What I Wish I Knew Before Programming Bootcamp

Published on: 2016-08-29

Written by: Jason Land

Since this blog is aimed at future students of programming bootcamps (maybe Origin Code Academy), I figured I'd go backwards in time a little and write about what the bare necessities are before getting into a bootcamp. I've spoken about this a lot with the rest of my cohort and it seems like there's a fairly good consensus about this, especially as we're a larger than usual group with a pretty wide set of experience.

Remember, this is just for starting bootcamp, not starting out as a developer.

In General

Make sure you try out some programming at all before attending. Origin had a requirement of earning a certain about of points on Team Treehouse which served as a good primer. But before you even apply, check out a free site like Codecademy and see if you like programming at all.
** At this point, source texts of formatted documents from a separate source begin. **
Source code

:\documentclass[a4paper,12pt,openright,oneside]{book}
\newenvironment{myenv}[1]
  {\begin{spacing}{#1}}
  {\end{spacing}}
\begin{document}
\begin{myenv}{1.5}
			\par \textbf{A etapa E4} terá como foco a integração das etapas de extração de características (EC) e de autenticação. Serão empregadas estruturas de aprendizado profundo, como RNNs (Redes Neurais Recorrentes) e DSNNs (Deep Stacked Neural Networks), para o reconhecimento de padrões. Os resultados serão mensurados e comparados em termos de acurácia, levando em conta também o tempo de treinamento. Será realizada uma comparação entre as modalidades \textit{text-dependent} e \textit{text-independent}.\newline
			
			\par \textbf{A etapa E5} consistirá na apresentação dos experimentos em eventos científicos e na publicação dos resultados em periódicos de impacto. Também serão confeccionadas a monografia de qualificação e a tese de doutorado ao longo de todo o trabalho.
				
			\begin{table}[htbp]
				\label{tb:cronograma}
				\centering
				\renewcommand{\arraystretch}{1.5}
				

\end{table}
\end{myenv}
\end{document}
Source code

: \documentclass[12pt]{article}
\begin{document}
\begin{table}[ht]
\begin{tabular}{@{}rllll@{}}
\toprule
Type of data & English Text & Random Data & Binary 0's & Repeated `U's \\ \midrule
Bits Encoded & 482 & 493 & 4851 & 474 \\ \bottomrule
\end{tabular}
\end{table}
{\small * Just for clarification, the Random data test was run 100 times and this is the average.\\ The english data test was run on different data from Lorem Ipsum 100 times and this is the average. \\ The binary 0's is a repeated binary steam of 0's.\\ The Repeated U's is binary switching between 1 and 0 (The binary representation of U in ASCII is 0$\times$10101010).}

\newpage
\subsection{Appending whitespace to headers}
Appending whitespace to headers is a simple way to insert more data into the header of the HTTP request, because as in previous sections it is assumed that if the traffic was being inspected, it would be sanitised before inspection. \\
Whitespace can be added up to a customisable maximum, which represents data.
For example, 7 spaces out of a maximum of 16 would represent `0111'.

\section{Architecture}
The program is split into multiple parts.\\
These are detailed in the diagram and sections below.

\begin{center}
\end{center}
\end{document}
Even if the allure of a better paying job is enticing, you should pursue something you can be passionate about.

Git

Absolutely integral. Learn just enough git to be dangerous. I have a blog post on the ( link:http://qobbler.com/blog/n00b-news-a-git-cheatsheet-for-first-time-coders text: bare minimum here). You will need Git wherever you go in software. I think Origin should have told us to review the weekend before we started to help with our transition into becoming coders, because we use it every single day, multiple times a day. Get a mantra going: init, add, commit, remote, push, branch, merge...

Command Line

You could probably get away without this for the first week, but since Git is so easily accessed via the command line (and making a new file quickly with touch index.html, this is equal priority with learning Git. You can learn to use it while learning Git, so I feel like it's a two-for-one. Don't be intimidated by it. I was scared when I first started seeing npm install new-hotness.js everywhere instead of something to download and double click, but I got over it. Now I wish I could install most everything this way.
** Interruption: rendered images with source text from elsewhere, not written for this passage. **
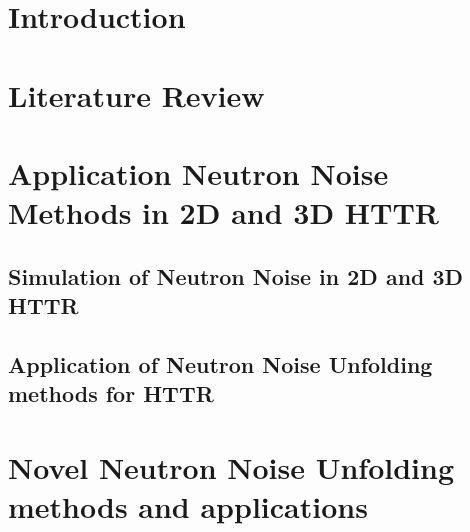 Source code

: \documentclass{uiucthesis2021}
\begin{document}
%
%
%

\mainmatter

\chapter{Introduction}


\chapter{Literature Review}



\chapter{Application Neutron Noise Methods in 2D and 3D HTTR}

\section{Simulation of Neutron Noise in 2D and 3D HTTR}

\section{Application of Neutron Noise Unfolding methods for HTTR}


\chapter{Novel Neutron Noise Unfolding methods and applications}
\end{document}
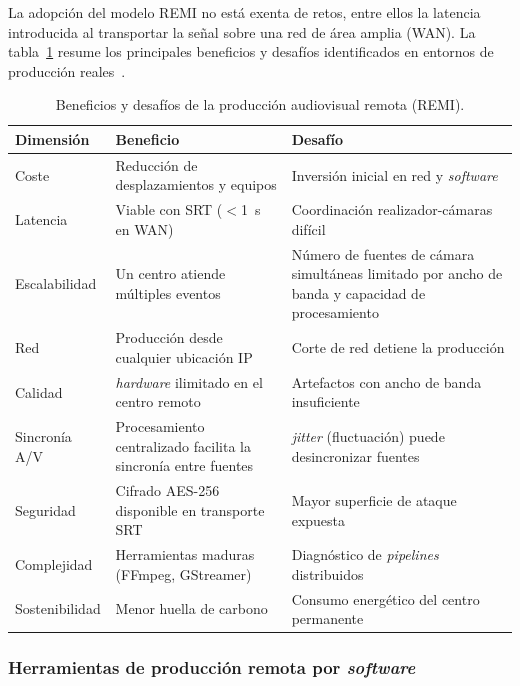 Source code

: La adopción del modelo REMI no está exenta de retos, entre ellos la latencia introducida
al transportar la señal sobre una red de área amplia (\ac{WAN}). La tabla~\ref{tab:remi_beneficios_desafios}
resume los principales beneficios y desafíos identificados en entornos de producción
reales~\cite{tmbroadcast_remi}.

\begin{table}[H]
  \centering
  \caption{Beneficios y desafíos de la producción audiovisual remota (REMI).}
  \label{tab:remi_beneficios_desafios}
  \small
  \begin{tabularx}{\textwidth}{|l|X|X|}
    \hline
    \textbf{Dimensión} & \textbf{Beneficio} & \textbf{Desafío} \\
    \hline
    Coste           & Reducción de desplazamientos y equipos    & Inversión inicial en red y \textit{software} \\
    Latencia        & Viable con SRT ($<$1~s en WAN)  & Coordinación realizador-cámaras difícil \\
    Escalabilidad   & Un centro atiende múltiples eventos       & Número de fuentes de cámara simultáneas limitado por ancho de banda y capacidad de procesamiento \\
    Red             & Producción desde cualquier ubicación IP   & Corte de red detiene la producción \\
    Calidad         & \textit{hardware} ilimitado en el centro remoto    & Artefactos con ancho de banda insuficiente \\
    Sincronía A/V   & Procesamiento centralizado facilita la sincronía entre fuentes & \textit{jitter} (fluctuación) puede desincronizar fuentes \\
    Seguridad       & Cifrado AES-256 disponible en transporte SRT & Mayor superficie de ataque expuesta \\
    Complejidad     & Herramientas maduras (FFmpeg, GStreamer)   & Diagnóstico de \textit{pipelines} distribuidos \\
    Sostenibilidad  & Menor huella de carbono                   & Consumo energético del centro permanente \\
    \hline
  \end{tabularx}
\end{table}

\subsubsection*{Herramientas de producción remota por \textit{software}}

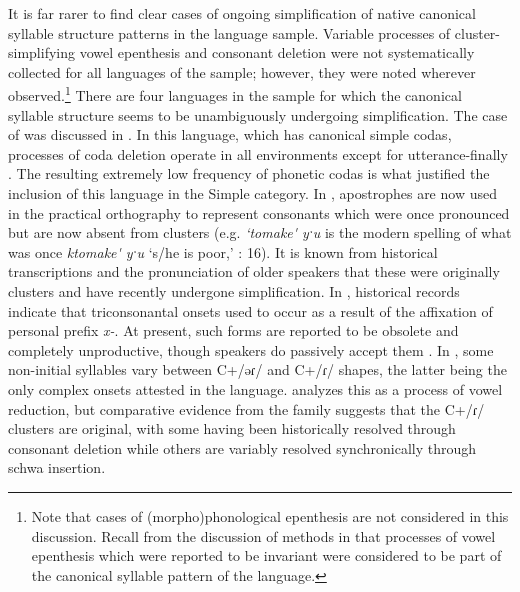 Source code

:   It is far rarer to find clear cases of ongoing simplification of native canonical syllable structure patterns in the language sample. Variable processes of cluster-simplifying vowel epenthesis and consonant deletion were not systematically collected for all languages of the sample; however, they were noted wherever observed.\footnote{{Note that cases of (morpho)phonological epenthesis are not considered in this discussion. Recall from the discussion of methods in  that processes of vowel epenthesis which were reported to be invariant were considered to be part of the canonical syllable pattern of the language.}} There are four languages in the sample for which the canonical syllable structure seems to be unambiguously undergoing simplification. The case of  was discussed in . In this language, which has canonical simple codas, processes of coda deletion operate in all environments except for utterance-finally \citep[22--24]{Yumitani1998}. The resulting extremely low frequency of phonetic codas is what justified the inclusion of this language in the Simple category. In , apostrophes are now used in the practical orthography to represent consonants which were once pronounced but are now absent from clusters (e.g. \textit{‘tomake\'{} yˑu} is the modern spelling of what was once \textit{ktomake\'{} yˑu} ‘s/he is poor,’ \citealt{Leavitt1996}: 16). It is known from historical transcriptions and the pronunciation of older speakers that these were originally clusters and have recently undergone simplification. In , historical records indicate that triconsonantal onsets used to occur as a result of the affixation of personal prefix \textit{x-}. At present, such forms are reported to be obsolete and completely unproductive, though speakers do passively accept them \citep[66]{Cerrón-Palomino2006}. In , some non-initial syllables vary between C+/əɾ/ and C+/ɾ/ shapes, the latter being the only complex onsets attested in the language. \citet[30--32]{VanBreugel2008} analyzes this as a process of vowel reduction, but comparative evidence from the family suggests that the C+/ɾ/ clusters are original, with some having been historically resolved through consonant deletion while others are variably resolved synchronically through schwa insertion.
Make sure you ditch the built in Mac or Windows terminals for Iterm or Cmder respectively. They make it much easier on the developer by having themes, tabs, and colored prompts so you can easily tell what your last command was.

Text Editor

Sublime Text or Atom. You'll need something easy to startup, easy to use, and accepts plugins to extend functionality. Plus they're free. Practice learning the below with these.

HTML

Honestly, you just need a little. Know how to make the HTML document, learn the tags you'll need most: body, script, p, div, ul/ol, li, and form. Maybe I gloss over it because I know it in the back of my mind better than I think I do, but I find myself looking up the details on HTML a lot when I've been building the Origin projects. Keep devdocs in your back pocket and you'll be alright.

CSS

You can take this as far as you want really. Know how to link a CSS document into HTML, classes, id's, media queries and you'll do fine. Or go crazy and be able to take on the CSS Zen Garden challenge. A lot of us just put Pure/Bootstrap/Bulma/Materialize/insert-CSS-framework-here in and call it a day for the beginner projects. I recommend Bulma or Semantic UI. They're responsive to any browser size and easy to pickup.

Javascript

The first five chapters of Eloquent Javascript. It's free and easy to get through. And know how to link a Javascript file into an HTML file. Don't bother with Jquery.

Getting a layman's grasp on these pillars will help put you at ease when you start, and be able to pickup what you really need to learn: problem solving and debugging.